Journal of Applied Crystallography ◽

10.1107/s160057671901611x ◽

2020 ◽

Vol 53 (1) ◽

pp. 88-98 ◽

Cited By ~ 1

Author(s):

Thomas Keller ◽

Piotr Fabrykiewicz ◽

Radosław Przeniosło ◽

Izabela Sosnowska ◽

Bernhard Keimer

Keyword(s):

Experimental Data ◽

High Resolution ◽

Synchrotron Radiation ◽

Neutron Scattering ◽

Small Angle ◽

Small Angle Neutron Scattering ◽

Spin Echo ◽

Analysis Technique ◽

Momentum Resolution ◽

Powder Samples

A hitherto unrecognized resolution effect in neutron Larmor diffraction (LD) is reported, resulting from small-angle neutron scattering (SANS) in the sample. Small distortions of the neutron trajectories by SANS give rise to a blurring of the Bragg angles of the order of a few hundredths of a degree, leading to a degradation of the momentum resolution. This effect is negligible for single crystals but may be significant for polycrystalline or powder samples.

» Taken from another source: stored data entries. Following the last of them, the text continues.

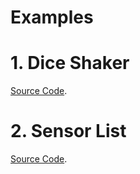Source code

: # Examples

# 1. Dice Shaker
[Source Code](https://github.com/josejuansanchez/android-sensors-overview/tree/master/examples/diceshaker).

# 2. Sensor List
[Source Code](https://github.com/josejuansanchez/android-sensors-overview/tree/master/examples/sensorlist).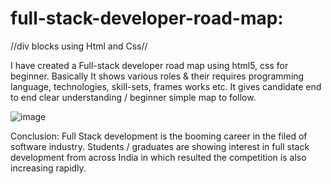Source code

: # full-stack-developer-road-map:
//div blocks using Html and Css//

I have created a Full-stack developer road map using html5, css for beginner. Basically It shows various roles & their requires programming language, technologies, skill-sets, frames works etc. It gives candidate end to end clear understanding / beginner simple map to follow.

![image](https://user-images.githubusercontent.com/126344231/228320281-007cb645-4d53-4ccd-b3ac-94b93f804fbc.png)

Conclusion:
Full Stack development is the booming career in the filed of software industry. Students / graduates are showing interest in full stack development from across India in which resulted the competition is also increasing rapidly.


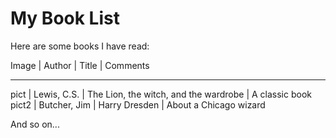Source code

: # My Book List

Here are some books I have read:

Image | Author | Title | Comments
--- --- --- ---
pict | Lewis, C.S. | The Lion, the witch, and the wardrobe | A classic book  
pict2 | Butcher, Jim | Harry Dresden | About a Chicago wizard  




  
  And so on...
  
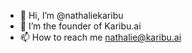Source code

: - 👋 Hi, I’m @nathaliekaribu
- 👀 I’m the founder of Karibu.ai
- 📫 How to reach me nathalie@karibu.ai

<!---
nathaliekaribu/nathaliekaribu is a ✨ special ✨ repository because its `README.md` (this file) appears on your GitHub profile.
You can click the Preview link to take a look at your changes.
--->
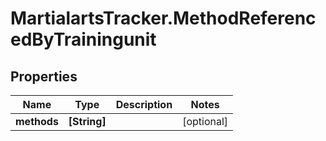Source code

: # MartialartsTracker.MethodReferencedByTrainingunit

## Properties
Name | Type | Description | Notes
------------ | ------------- | ------------- | -------------
**methods** | **[String]** |  | [optional] 



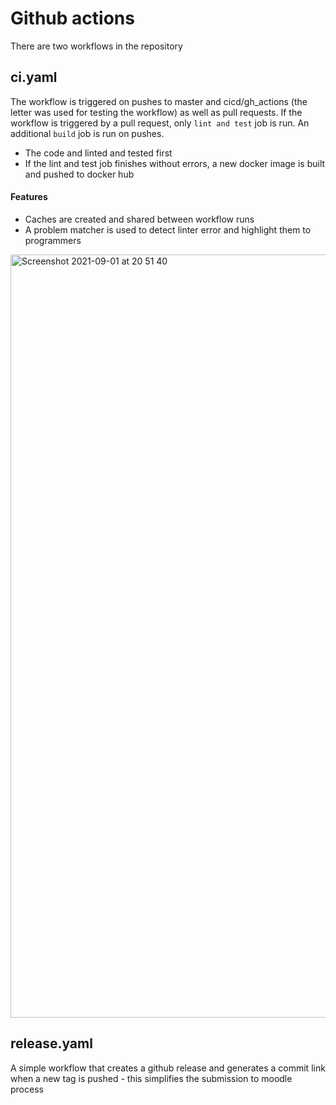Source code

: # Github actions
There are two workflows in the repository
## ci.yaml
The workflow is triggered on pushes to master and cicd/gh_actions (the letter was used for testing the workflow) as well as pull requests.
If the workflow is triggered by a pull request, only `lint and test` job is run. An additional `build` job is run on pushes.
* The code and linted and tested first
* If the lint and test job finishes without errors, a new docker image is built and pushed to docker hub

#### Features
* Caches are created and shared between workflow runs
* A problem matcher is used to detect linter error and highlight them to programmers
<img width="1221" alt="Screenshot 2021-09-01 at 20 51 40" src="https://user-images.githubusercontent.com/42455524/131719657-5129e8b4-713d-487c-ae2d-ac942b42b173.png">

## release.yaml
A simple workflow that creates a github release and generates a commit link when a new tag is pushed - this simplifies the submission to moodle process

A procedure is presented to correct the LD data for the parasitic SANS. The latter is accurately determined by the SESANS technique (spin–echo small-angle neutron scattering), which is readily available on Larmor diffractometers. The analysis technique is demonstrated on LD and SESANS data from α-Fe2O3 powder samples. The resulting d-spacing range agrees with experimental data from high-resolution synchrotron radiation powder diffraction on the same sample.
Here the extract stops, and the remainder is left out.